As someone who spends a good part of the year either working, attending, or poring over film festival catalogues, I infrequently run into a movie I haven't heard of, or I don't know at least a little bit about. As such, I look forward to IndieFest's yearly blood-splattered grindhouse fiesta, Another Hole in the Head. This year the fest smartly expands beyond the Roxie to three other venues, The Victoria Theatre, Terra Gallery downtown and the underground genre paradise The Vortex Room. Here are some of the most intriguing underground flicks splashing the screen at this year's edition.

Zero Killed
The macabre closing night film of this year's HoleHead is, by technical description, a documentary–and not of the Tobe Hooper variety either. Pairing staged footage of homicidal fantasies told to him by interviewees (on the condition that they act in them as either as the murderer or victim) with years-later decompressions on subjects like torture, the military, and media dominance, German director Michal Kosakowski's film plays out like a grim riff on Michael Apted's Up series. Ranging from absurd bloodbaths to chilling snuff films, the most effective vignettes play out in stark counterpoint to the interviews, adding a heightened meaning to the necessarily political talk on display.

Eurocrime! The Italian Cop and Gangster Films That Ruled the 70s
Although this doc's ebullient title might not ring true for those who didn't live in Italy during the psychedelic era, its enthusiasm for its subject is entirely deserved. Director Mike Malloy has captured perfectly the catch-as-catch-can ethos of the prolific Italian poliziotti genre, the lesser known brother of the Spaghetti Western and the gialo. Blasting through enthralling snippets of nasty little genre films with names like Violent City, The Beast with a Gun and Die Like a Cop, Live Like a Man and interviews from famous actors both Italian and transplanted from Hollywood (as was often the custom), Eurocrime is flashy and comprehensive enough to appeal to both seasoned fans of the genre and those that are hearing its name first spoken here.

Play Dead
This might be your only chance to see Coney Island showman Todd Robbins' Grand Guignol off-Broadway spectacle outside of New York. Captured on screen by gold-star certified horror aficionado Shade Rupe with the guidance of the show's director and co-creator Teller (of Penn & Teller fame), the cheeky exploitation wet-dream promises "on stage beatings, nubile nudity, and chunks of the show performed in entire darkness" shown on film in uber-creepy night vision.

The Killing Games

Gore fiends like what they like–not every film can land the hail-Mary that was Hobo With a Shotgun, which some say is still one of the most under-appreciated films from the last few years.

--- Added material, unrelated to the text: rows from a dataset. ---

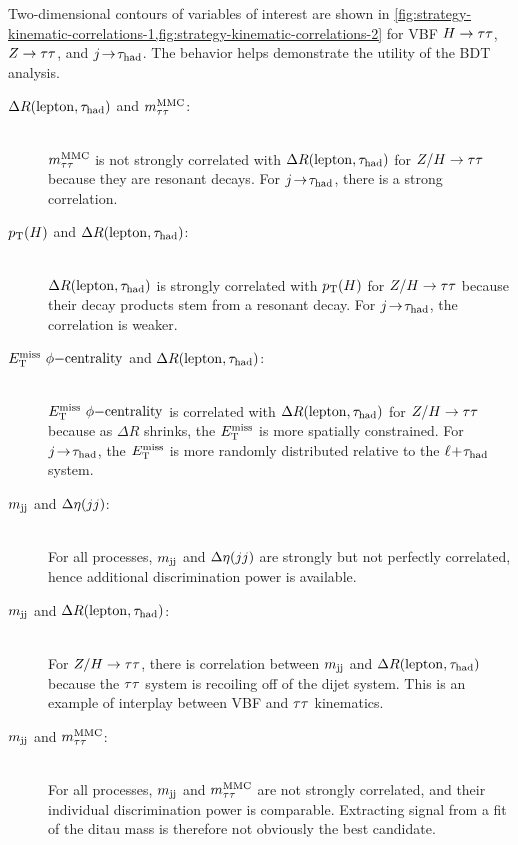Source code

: Two-dimensional contours of variables of interest are shown in \cref{fig:strategy-kinematic-correlations-1,fig:strategy-kinematic-correlations-2} for VBF $H\rightarrow\tau\tau$, $Z\rightarrow\tau\tau$, and $j\!\rightarrow\!\tau_\text{had}$. The behavior helps demonstrate the utility of the BDT analysis.
% 
\begin{description}
    \item[$\Delta{}R(\mathrm{lepton}, \tau_\text{had})$ and $m_{\tau\tau}^\text{MMC}$:] \hfill \\
      $m_{\tau\tau}^\text{MMC}$ is not strongly correlated with $\Delta{}R(\mathrm{lepton}, \tau_\text{had})$ for $Z/H\rightarrow\tau\tau$ because they are resonant decays. For $j\!\rightarrow\!\tau_\text{had}$, there is a strong correlation. 
    \item[$p_{\mathrm{T}}(H)$ and $\Delta{}R(\mathrm{lepton}, \tau_\text{had})$:] \hfill \\
      $\Delta{}R(\mathrm{lepton}, \tau_\text{had})$ is strongly correlated with $p_{\mathrm{T}}(H)$ for $Z/H\rightarrow\tau\tau$ because their decay products stem from a resonant decay. For $j\!\rightarrow\!\tau_\text{had}$, the correlation is weaker.
    \item[$E_{\mathrm{T}}^{\mathrm{miss}}\ \phi\mathrm{-centrality}$ and $\Delta{}R(\mathrm{lepton}, \tau_\text{had})$:] \hfill \\
      $E_{\mathrm{T}}^{\mathrm{miss}}\ \phi\mathrm{-centrality}$ is correlated with $\Delta{}R(\mathrm{lepton}, \tau_\text{had})$ for $Z/H\rightarrow\tau\tau$ because as $\Delta R$ shrinks, the $E_{\mathrm{T}}^{\mathrm{miss}}$ is more spatially constrained. For $j\!\rightarrow\!\tau_\text{had}$, the $E_{\mathrm{T}}^{\mathrm{miss}}$ is more randomly distributed relative to the $\ell\!+\!\tau_\text{had}$ system.
    \item[$m_{\text{jj}}$ and $\deta$:] \hfill \\
      For all processes, $m_{\text{jj}}$ and $\deta$ are strongly but not perfectly correlated, hence additional discrimination power is available.
    \item[$m_{\text{jj}}$ and $\Delta{}R(\mathrm{lepton}, \tau_\text{had})$:] \hfill \\
      For $Z/H\rightarrow\tau\tau$, there is correlation between $m_{\text{jj}}$ and $\Delta{}R(\mathrm{lepton}, \tau_\text{had})$ because the $\tau\tau$ system is recoiling off of the dijet system. This is an example of interplay between VBF and $\tau\tau$ kinematics.
    \item[$m_{\text{jj}}$ and $m_{\tau\tau}^\text{MMC}$:] \hfill \\
      For all processes, $m_{\text{jj}}$ and $m_{\tau\tau}^\text{MMC}$ are not strongly correlated, and their individual discrimination power is comparable. Extracting signal from a fit of the ditau mass is therefore not obviously the best candidate.
\end{description}
%

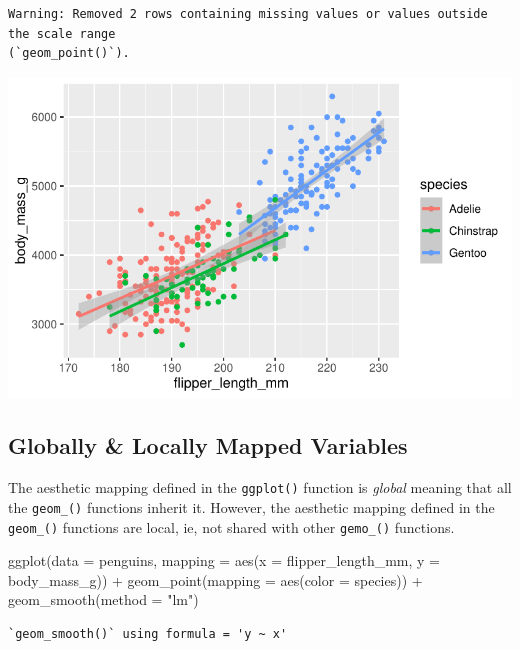 \documentclass[
  letterpaper,
  DIV=11,
  numbers=noendperiod]{scrreprt}
\newenvironment{Shaded}{\begin{snugshade}}{\end{snugshade}}
\newcommand{\AttributeTok}[1]{\textcolor[rgb]{0.40,0.45,0.13}{#1}}
\newcommand{\FunctionTok}[1]{\textcolor[rgb]{0.28,0.35,0.67}{#1}}
\newcommand{\NormalTok}[1]{\textcolor[rgb]{0.00,0.23,0.31}{#1}}
\newcommand{\SpecialCharTok}[1]{\textcolor[rgb]{0.37,0.37,0.37}{#1}}
\newcommand{\StringTok}[1]{\textcolor[rgb]{0.13,0.47,0.30}{#1}}
\begin{document}
\begin{verbatim}
Warning: Removed 2 rows containing missing values or values outside the scale range
(`geom_point()`).
\end{verbatim}

\includegraphics{src/r-for-data-science/01-data-viz_files/figure-pdf/unnamed-chunk-9-1.pdf}

\subsection{Globally \& Locally Mapped
Variables}\label{globally-locally-mapped-variables}

The aesthetic mapping defined in the \texttt{ggplot()} function is
\emph{global} meaning that all the \texttt{geom\_()} functions inherit
it. However, the aesthetic mapping defined in the \texttt{geom\_()}
functions are local, ie, not shared with other \texttt{gemo\_()}
functions.

\begin{Shaded}
\begin{Highlighting}[]
\FunctionTok{ggplot}\NormalTok{(}\AttributeTok{data =}\NormalTok{ penguins,}
       \AttributeTok{mapping =} \FunctionTok{aes}\NormalTok{(}\AttributeTok{x =}\NormalTok{ flipper\_length\_mm, }\AttributeTok{y =}\NormalTok{ body\_mass\_g)) }\SpecialCharTok{+}
  \FunctionTok{geom\_point}\NormalTok{(}\AttributeTok{mapping =} \FunctionTok{aes}\NormalTok{(}\AttributeTok{color =}\NormalTok{ species)) }\SpecialCharTok{+}
  \FunctionTok{geom\_smooth}\NormalTok{(}\AttributeTok{method =} \StringTok{"lm"}\NormalTok{)}
\end{Highlighting}
\end{Shaded}

\begin{verbatim}
`geom_smooth()` using formula = 'y ~ x'
\end{verbatim}
\end{document}
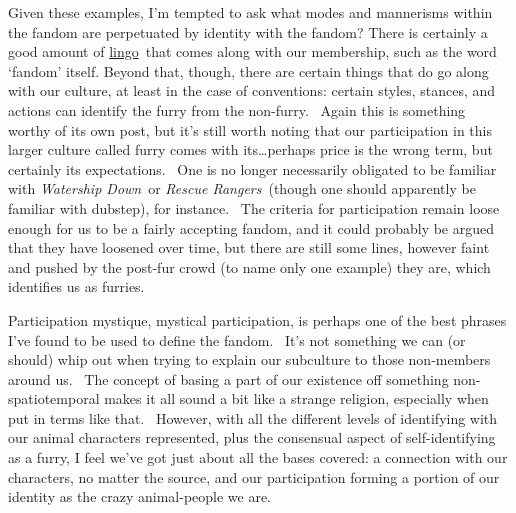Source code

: Given these examples, I'm tempted to ask what modes and mannerisms
within the fandom are perpetuated by identity with the fandom? There is
certainly a good amount of
\href{http://en.wikifur.com/wiki/Category:Furspeech_terms}{lingo}~that
comes along with our membership, such as the word `fandom' itself.
Beyond that, though, there are certain things that do go along with our
culture, at least in the case of conventions: certain styles, stances,
and actions can identify the furry from the non-furry. ~Again this is
something worthy of its own post, but it's still worth noting that our
participation in this larger culture called furry comes with
its\ldots{}perhaps price is the wrong term, but certainly its
expectations. ~One is no longer necessarily obligated to be familiar
with \emph{Watership Down}~or \emph{Rescue Rangers}~(though one should
apparently be familiar with dubstep), for instance. ~The criteria for
participation remain loose enough for us to be a fairly accepting
fandom, and it could probably be argued that they have loosened over
time, but there are still some lines, however faint and pushed by the
post-fur crowd (to name only one example) they are, which identifies us
as furries.

Participation mystique, mystical participation, is perhaps one of the
best phrases I've found to be used to define the fandom. ~It's not
something we can (or should) whip out when trying to explain our
subculture to those non-members around us. ~The concept of basing a part
of our existence off something non-spatiotemporal makes it all sound a
bit like a strange religion, especially when put in terms like that.
~However, with all the different levels of identifying with our animal
characters represented, plus the consensual aspect of self-identifying
as a furry, I feel we've got just about all the bases covered: a
connection with our characters, no matter the source, and our
participation forming a portion of our identity as the crazy
animal-people we are.
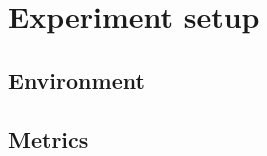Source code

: \thispagestyle{only-cfoot}
\section{Experiment setup}\label{s:ExperimentSetup}



\subsection{Environment}\label{s:ExperimentSetup:Environment}



\subsection{Metrics}\label{s:ExperimentSetup:Metrics}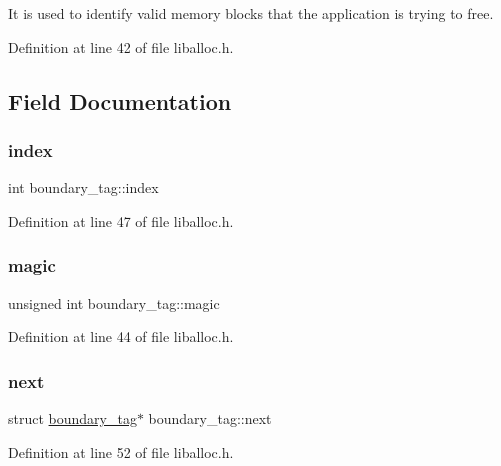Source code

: It is used to identify valid memory blocks that the application is trying to free. 

Definition at line 42 of file liballoc.\+h.



\subsection{Field Documentation}
\mbox{\label{a00126_adfc426eed5361508d62c6e8f484bd270_adfc426eed5361508d62c6e8f484bd270}} 
\subsubsection{\texorpdfstring{index}{index}}
{\footnotesize\ttfamily int boundary\+\_\+tag\+::index}



Definition at line 47 of file liballoc.\+h.

\mbox{\label{a00126_a96a8bec3c60c81b8c41239169ec70b6c_a96a8bec3c60c81b8c41239169ec70b6c}} 
\subsubsection{\texorpdfstring{magic}{magic}}
{\footnotesize\ttfamily unsigned int boundary\+\_\+tag\+::magic}



Definition at line 44 of file liballoc.\+h.

\mbox{\label{a00126_a123f0bd815d7fda9f535b031640662fc_a123f0bd815d7fda9f535b031640662fc}} 
\subsubsection{\texorpdfstring{next}{next}}
{\footnotesize\ttfamily struct \hyperlink{a00126}{boundary\+\_\+tag}$\ast$ boundary\+\_\+tag\+::next}



Definition at line 52 of file liballoc.\+h.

Barry J. Gillis (director of THINGS, the so-called Worst Canadian Horror Movie Ever Made) offers a new work that's got all the "right stuff" that fiends go to these festivals to see: A certified reprimand it was "too violent to show" for Gillis' hometown festival in Edmonton? Check. Dirty old men with God complexes and shotguns to match? Check. Production so cheap the body count almost exceeds the budget? Check. That, along with an avid endorsement from former HoleHead director Bruce Fletcher, ought to be enough to pack the seats for the film's first screening in the US.

Resolution
Despite a spooky finish, the jury is still out as to whether Resolution is even a horror movie. On face, the premise is that it's a buddy movie about two guys in a cabin in the woods. One is a junkie, while the other has taken it upon himself to force him into recovery, whether he likes it or not. In due course, it makes allusions to Native American hoodoo, hillbilly hexes, found-footage horrors and torture flicks, while casting aspersions on the reality it's tenuously but meticulously hung on–the believable scenario and easy banter between the two leads. Potently evoking a sense of impending dread closer to Mark Z. Danielewski's House of Leaves than most modern horror films, Resolution is one of the major finds at HoleHead this year.